3.2. Equipment and Measurements

In order to verify the authenticity and effectiveness of the climate simulation, the outside temperature and humidity of Sanya were measured using a JT2020 Multifunction Tester, which is shown in Figure 3(a). The temperature measurement range is −20°C to 120°C with an accuracy of ±0.5°C. The humidity measurement range is 10% to 95%, and the accuracy is ±3%.

The specific test time of this study is January 7th and 9th, 2022, and the simulation and test of temperature and humidity take the average of these two days. The temperature test results and simulation results are shown in Figure 3(c). The average difference between the two is 2.46, the standard deviation is 0.64, and the variance is 0.41. The test and simulation results of humidity are shown in Figure 3(d). The average difference between the two is 2.21, the standard deviation is 2.20, and the variance is 4.83. Since the Dongfang and Sanya are not in the same place, there is a certain error in the results, but the climates of the two places are still very close. Therefore, the climate simulation of the Dongfang used in this study is real and valid.
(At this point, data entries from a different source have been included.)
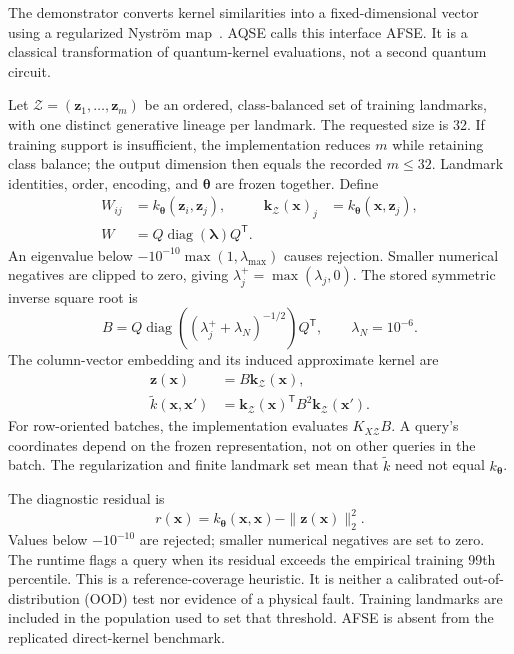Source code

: The demonstrator converts kernel similarities into a fixed-dimensional vector using a regularized Nystr\"om map~\cite{williams2001nystrom}. AQSE calls this interface AFSE. It is a classical transformation of quantum-kernel evaluations, not a second quantum circuit.

Let $\mathcal Z=(\mathbf z_1,\ldots,\mathbf z_m)$ be an ordered, class-balanced set of training landmarks, with one distinct generative lineage per landmark. The requested size is 32. If training support is insufficient, the implementation reduces $m$ while retaining class balance; the output dimension then equals the recorded $m\leq32$. Landmark identities, order, encoding, and $\boldsymbol\theta$ are frozen together. Define
\begin{align}
 W_{ij}&=k_{\boldsymbol\theta}(\mathbf z_i,\mathbf z_j),
 &\mathbf k_{\mathcal Z}(\mathbf x)_j
    &=k_{\boldsymbol\theta}(\mathbf x,\mathbf z_j),\nonumber\\
 W&=Q\operatorname{diag}(\boldsymbol\lambda)Q^{\mathsf T}.
 \label{eq:landmark-gram}
\end{align}
An eigenvalue below $-10^{-10}\max(1,\lambda_{\max})$ causes rejection. Smaller numerical negatives are clipped to zero, giving $\lambda_j^+=\max(\lambda_j,0)$. The stored symmetric inverse square root is
\begin{equation}
 B=Q\operatorname{diag}\!\left((\lambda_j^++\lambda_N)^{-1/2}\right)
       Q^{\mathsf T},\qquad \lambda_N=10^{-6}.
 \label{eq:nystrom-basis}
\end{equation}
The column-vector embedding and its induced approximate kernel are
\begin{align}
 \mathbf z(\mathbf x)&=B\mathbf k_{\mathcal Z}(\mathbf x),
 \label{eq:afse-map}\\
 \widetilde k(\mathbf x,\mathbf x')
   &=\mathbf k_{\mathcal Z}(\mathbf x)^{\mathsf T}B^2
                              \mathbf k_{\mathcal Z}(\mathbf x').
 \label{eq:afse-kernel}
\end{align}
For row-oriented batches, the implementation evaluates $K_{X\mathcal Z}B$. A query's coordinates depend on the frozen representation, not on other queries in the batch. The regularization and finite landmark set mean that $\widetilde k$ need not equal $k_{\boldsymbol\theta}$.

The diagnostic residual is
\begin{equation}
 r(\mathbf x)=k_{\boldsymbol\theta}(\mathbf x,\mathbf x)
                    -\|\mathbf z(\mathbf x)\|_2^2.
 \label{eq:afse-residual}
\end{equation}
Values below $-10^{-10}$ are rejected; smaller numerical negatives are set to zero. The runtime flags a query when its residual exceeds the empirical training 99th percentile. This is a reference-coverage heuristic. It is neither a calibrated out-of-distribution (OOD) test nor evidence of a physical fault. Training landmarks are included in the population used to set that threshold. AFSE is absent from the replicated direct-kernel benchmark.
In Figure 3(b), a DT-1332A Digital Illuminance Meter is used for illuminance measurement. The measuring range of the equipment is 0.1–200000 lx, and the accuracy is ±3% rdg. ± 0.5% f.s. In this study, a local office was selected for reflectance measurement. The decoration of the office is close to the white emulsion varnish wall and floor tiles selected for the project. Finally, the average reflectance of white emulsion varnish on four sides of the office was measured to be 0.83, and the standard deviation was 0.05, which was close to the parameter of 0.84 selected in this study [28], so the parameter is reliable. In this study, the average reflectivity of the floor tiles at 6 uniformly dispersed points in the office is 0.51, and the standard deviation is 0.02, which is close to the simulation parameter 0.53 selected in this study [28]. The above measured values verified the accuracy of the parameters selected for the daylighting simulation.

3.3. Geometry

There are three buildings in the project, and the research building is the south breeding science and technology service center in the north, which can be seen in Figure 4(a). The building structure is a reinforced concrete frame structure with a building height of 50.7 m, which is divided into 1 floor underground and 11 floors above ground; the total construction area is 20909 m2, and its specific size is 107.05 × 24.5 × 50.7 m3.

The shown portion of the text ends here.